◆ **Input data**:

┄┄┄┄┄┄┄┄┄┄┄┄┄┄┄┄┄┄┄┄

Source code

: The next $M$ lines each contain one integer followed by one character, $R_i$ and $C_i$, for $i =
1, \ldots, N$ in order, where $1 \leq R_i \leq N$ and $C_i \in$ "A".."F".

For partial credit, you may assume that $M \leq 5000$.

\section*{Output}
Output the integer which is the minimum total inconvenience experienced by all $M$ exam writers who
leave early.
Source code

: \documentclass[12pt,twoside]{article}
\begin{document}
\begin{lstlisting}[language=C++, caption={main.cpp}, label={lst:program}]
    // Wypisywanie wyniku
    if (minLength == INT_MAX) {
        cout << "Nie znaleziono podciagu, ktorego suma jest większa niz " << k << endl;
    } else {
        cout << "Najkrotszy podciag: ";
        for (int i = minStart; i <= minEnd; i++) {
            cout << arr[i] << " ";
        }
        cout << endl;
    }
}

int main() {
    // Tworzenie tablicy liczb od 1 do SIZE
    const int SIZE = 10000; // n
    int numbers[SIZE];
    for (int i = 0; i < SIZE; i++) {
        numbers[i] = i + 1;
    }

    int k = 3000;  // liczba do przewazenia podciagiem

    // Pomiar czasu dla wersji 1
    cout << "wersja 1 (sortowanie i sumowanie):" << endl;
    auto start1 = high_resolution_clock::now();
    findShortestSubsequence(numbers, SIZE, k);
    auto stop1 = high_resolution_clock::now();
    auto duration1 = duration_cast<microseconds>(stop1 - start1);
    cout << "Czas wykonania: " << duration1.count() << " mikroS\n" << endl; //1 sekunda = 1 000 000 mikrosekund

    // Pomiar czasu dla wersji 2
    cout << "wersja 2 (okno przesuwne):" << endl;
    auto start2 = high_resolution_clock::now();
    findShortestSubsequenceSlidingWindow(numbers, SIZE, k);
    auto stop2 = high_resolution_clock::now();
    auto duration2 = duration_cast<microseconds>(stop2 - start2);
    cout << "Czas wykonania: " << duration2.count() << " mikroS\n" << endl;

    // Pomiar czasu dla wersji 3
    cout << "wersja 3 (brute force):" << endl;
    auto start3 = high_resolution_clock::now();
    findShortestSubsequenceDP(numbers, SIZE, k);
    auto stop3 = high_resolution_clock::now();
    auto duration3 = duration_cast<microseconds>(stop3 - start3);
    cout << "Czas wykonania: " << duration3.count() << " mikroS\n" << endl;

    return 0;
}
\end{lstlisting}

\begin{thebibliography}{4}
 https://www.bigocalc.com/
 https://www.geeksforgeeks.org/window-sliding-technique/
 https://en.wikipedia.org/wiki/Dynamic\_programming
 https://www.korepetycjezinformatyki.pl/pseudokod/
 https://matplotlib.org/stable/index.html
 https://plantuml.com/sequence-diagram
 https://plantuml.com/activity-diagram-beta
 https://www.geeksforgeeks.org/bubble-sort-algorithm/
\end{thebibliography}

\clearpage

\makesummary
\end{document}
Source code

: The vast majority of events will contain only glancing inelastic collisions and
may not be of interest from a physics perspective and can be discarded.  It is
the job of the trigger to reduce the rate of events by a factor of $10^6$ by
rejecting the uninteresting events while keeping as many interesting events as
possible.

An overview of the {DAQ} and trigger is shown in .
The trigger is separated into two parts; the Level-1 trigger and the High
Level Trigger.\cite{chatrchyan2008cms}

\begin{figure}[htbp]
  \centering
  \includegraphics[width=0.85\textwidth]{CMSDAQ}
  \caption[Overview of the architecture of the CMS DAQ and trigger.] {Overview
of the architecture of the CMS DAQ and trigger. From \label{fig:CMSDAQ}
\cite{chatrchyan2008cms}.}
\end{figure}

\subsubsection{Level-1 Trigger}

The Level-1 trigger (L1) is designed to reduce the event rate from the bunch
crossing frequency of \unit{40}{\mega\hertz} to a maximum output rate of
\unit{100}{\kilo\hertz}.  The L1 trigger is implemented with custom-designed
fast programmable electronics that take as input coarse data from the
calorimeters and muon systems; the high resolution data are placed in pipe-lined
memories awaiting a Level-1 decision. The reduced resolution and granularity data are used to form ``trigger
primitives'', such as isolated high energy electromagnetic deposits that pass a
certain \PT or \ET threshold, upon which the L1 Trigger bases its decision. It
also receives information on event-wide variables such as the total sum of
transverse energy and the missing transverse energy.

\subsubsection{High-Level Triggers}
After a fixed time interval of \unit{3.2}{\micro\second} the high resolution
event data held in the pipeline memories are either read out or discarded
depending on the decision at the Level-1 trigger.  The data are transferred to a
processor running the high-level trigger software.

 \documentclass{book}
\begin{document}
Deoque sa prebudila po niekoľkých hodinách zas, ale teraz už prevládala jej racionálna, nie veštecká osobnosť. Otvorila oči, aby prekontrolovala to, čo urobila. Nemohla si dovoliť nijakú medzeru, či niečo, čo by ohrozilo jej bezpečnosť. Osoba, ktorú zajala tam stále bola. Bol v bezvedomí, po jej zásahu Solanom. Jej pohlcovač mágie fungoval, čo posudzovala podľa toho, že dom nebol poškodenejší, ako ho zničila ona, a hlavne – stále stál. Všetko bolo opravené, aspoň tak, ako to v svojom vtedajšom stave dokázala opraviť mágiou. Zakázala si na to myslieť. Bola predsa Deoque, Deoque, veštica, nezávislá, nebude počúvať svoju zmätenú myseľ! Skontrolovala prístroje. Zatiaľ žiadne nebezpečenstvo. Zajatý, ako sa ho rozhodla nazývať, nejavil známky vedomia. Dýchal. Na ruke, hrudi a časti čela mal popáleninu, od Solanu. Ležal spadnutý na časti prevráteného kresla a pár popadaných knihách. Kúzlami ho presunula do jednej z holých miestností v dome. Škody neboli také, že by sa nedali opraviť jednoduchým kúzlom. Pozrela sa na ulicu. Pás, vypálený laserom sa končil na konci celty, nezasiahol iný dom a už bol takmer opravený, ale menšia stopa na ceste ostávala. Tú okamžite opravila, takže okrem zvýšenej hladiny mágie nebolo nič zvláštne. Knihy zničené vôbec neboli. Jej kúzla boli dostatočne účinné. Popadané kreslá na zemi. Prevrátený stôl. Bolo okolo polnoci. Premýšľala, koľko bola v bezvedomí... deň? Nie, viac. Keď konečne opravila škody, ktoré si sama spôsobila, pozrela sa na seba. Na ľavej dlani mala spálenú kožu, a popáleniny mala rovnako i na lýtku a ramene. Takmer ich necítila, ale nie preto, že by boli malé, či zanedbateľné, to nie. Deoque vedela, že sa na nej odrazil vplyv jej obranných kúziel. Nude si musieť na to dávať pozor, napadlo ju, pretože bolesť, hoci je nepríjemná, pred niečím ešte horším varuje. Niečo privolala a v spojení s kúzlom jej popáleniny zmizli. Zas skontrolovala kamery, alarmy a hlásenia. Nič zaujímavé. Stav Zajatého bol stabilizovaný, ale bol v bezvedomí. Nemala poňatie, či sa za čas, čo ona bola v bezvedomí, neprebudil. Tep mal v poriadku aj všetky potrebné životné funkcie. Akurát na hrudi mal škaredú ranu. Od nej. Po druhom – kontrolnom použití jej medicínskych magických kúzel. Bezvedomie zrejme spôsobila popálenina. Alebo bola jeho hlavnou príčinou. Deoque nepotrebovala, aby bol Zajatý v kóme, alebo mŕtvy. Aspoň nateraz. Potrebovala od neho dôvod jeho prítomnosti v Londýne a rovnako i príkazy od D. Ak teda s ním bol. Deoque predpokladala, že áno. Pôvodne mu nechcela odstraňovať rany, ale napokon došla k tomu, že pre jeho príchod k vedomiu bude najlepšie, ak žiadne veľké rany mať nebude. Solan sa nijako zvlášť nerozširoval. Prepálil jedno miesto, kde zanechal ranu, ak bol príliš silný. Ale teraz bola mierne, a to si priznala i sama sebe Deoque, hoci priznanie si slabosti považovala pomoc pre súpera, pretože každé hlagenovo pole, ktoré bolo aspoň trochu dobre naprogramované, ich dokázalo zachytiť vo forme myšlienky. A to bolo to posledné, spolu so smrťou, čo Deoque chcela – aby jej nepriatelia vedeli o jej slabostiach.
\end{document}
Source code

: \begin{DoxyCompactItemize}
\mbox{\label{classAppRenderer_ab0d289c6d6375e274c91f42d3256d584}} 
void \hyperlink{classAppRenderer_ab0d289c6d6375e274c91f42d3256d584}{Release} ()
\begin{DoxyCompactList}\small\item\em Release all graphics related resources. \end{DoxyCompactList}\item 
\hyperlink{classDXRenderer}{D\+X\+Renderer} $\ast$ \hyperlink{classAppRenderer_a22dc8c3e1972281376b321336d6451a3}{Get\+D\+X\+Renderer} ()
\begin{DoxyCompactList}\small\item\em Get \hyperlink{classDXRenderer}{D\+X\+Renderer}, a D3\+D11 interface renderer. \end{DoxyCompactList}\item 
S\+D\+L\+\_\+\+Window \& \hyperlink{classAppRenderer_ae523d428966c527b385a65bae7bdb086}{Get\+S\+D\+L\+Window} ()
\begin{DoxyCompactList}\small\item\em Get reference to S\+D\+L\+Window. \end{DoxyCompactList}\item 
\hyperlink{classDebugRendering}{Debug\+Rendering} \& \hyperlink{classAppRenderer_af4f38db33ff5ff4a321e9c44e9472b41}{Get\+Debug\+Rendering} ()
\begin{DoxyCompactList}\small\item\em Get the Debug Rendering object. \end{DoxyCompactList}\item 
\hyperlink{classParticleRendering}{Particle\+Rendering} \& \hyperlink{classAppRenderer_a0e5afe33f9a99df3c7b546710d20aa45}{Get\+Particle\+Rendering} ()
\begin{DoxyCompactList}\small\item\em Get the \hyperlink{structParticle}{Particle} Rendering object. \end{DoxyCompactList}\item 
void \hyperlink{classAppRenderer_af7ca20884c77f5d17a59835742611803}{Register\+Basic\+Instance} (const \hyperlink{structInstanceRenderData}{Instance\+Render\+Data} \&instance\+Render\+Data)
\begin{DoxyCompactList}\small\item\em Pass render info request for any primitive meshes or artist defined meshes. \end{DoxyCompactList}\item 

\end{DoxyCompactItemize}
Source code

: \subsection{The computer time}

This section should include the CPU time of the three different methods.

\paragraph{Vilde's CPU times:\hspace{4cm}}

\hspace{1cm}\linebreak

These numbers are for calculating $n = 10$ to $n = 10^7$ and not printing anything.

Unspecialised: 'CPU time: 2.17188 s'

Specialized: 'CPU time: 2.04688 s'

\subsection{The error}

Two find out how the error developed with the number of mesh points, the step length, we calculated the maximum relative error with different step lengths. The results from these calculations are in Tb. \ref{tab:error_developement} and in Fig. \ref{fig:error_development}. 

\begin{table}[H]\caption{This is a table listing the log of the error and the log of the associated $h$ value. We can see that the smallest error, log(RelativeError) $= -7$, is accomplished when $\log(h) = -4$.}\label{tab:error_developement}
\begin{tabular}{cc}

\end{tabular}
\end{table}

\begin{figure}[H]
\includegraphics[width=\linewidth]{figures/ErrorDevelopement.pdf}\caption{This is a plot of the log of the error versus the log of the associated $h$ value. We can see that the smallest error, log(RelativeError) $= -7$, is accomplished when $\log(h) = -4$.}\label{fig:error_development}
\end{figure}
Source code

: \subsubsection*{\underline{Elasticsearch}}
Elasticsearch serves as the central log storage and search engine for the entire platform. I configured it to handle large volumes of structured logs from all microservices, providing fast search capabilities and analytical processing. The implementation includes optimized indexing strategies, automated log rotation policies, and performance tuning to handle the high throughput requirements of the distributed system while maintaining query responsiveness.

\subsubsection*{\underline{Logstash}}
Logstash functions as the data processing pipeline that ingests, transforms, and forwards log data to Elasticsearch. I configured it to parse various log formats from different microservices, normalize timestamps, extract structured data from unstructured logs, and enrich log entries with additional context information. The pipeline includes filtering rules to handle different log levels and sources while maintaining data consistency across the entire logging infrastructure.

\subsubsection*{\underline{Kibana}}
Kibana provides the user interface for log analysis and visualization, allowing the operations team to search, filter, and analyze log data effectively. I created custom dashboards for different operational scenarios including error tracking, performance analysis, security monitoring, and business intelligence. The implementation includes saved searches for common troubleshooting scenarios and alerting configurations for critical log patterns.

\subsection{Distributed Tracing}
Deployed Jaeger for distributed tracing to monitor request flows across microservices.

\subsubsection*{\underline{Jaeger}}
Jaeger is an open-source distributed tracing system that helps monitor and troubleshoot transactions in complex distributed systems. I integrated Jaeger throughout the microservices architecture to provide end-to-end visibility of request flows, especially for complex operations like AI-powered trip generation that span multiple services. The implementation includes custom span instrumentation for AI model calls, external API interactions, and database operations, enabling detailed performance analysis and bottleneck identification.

┄┄┄┄┄┄┄┄┄┄┄┄┄┄┄┄┄┄┄┄

◆ **Task description**:
Which lines of the entries above contain the word "integer"? Copy each of them.

◆ **Solution to this exercise**:
: The next $M$ lines each contain one integer followed by one character, $R_i$ and $C_i$, for $i =
Output the integer which is the minimum total inconvenience experienced by all $M$ exam writers who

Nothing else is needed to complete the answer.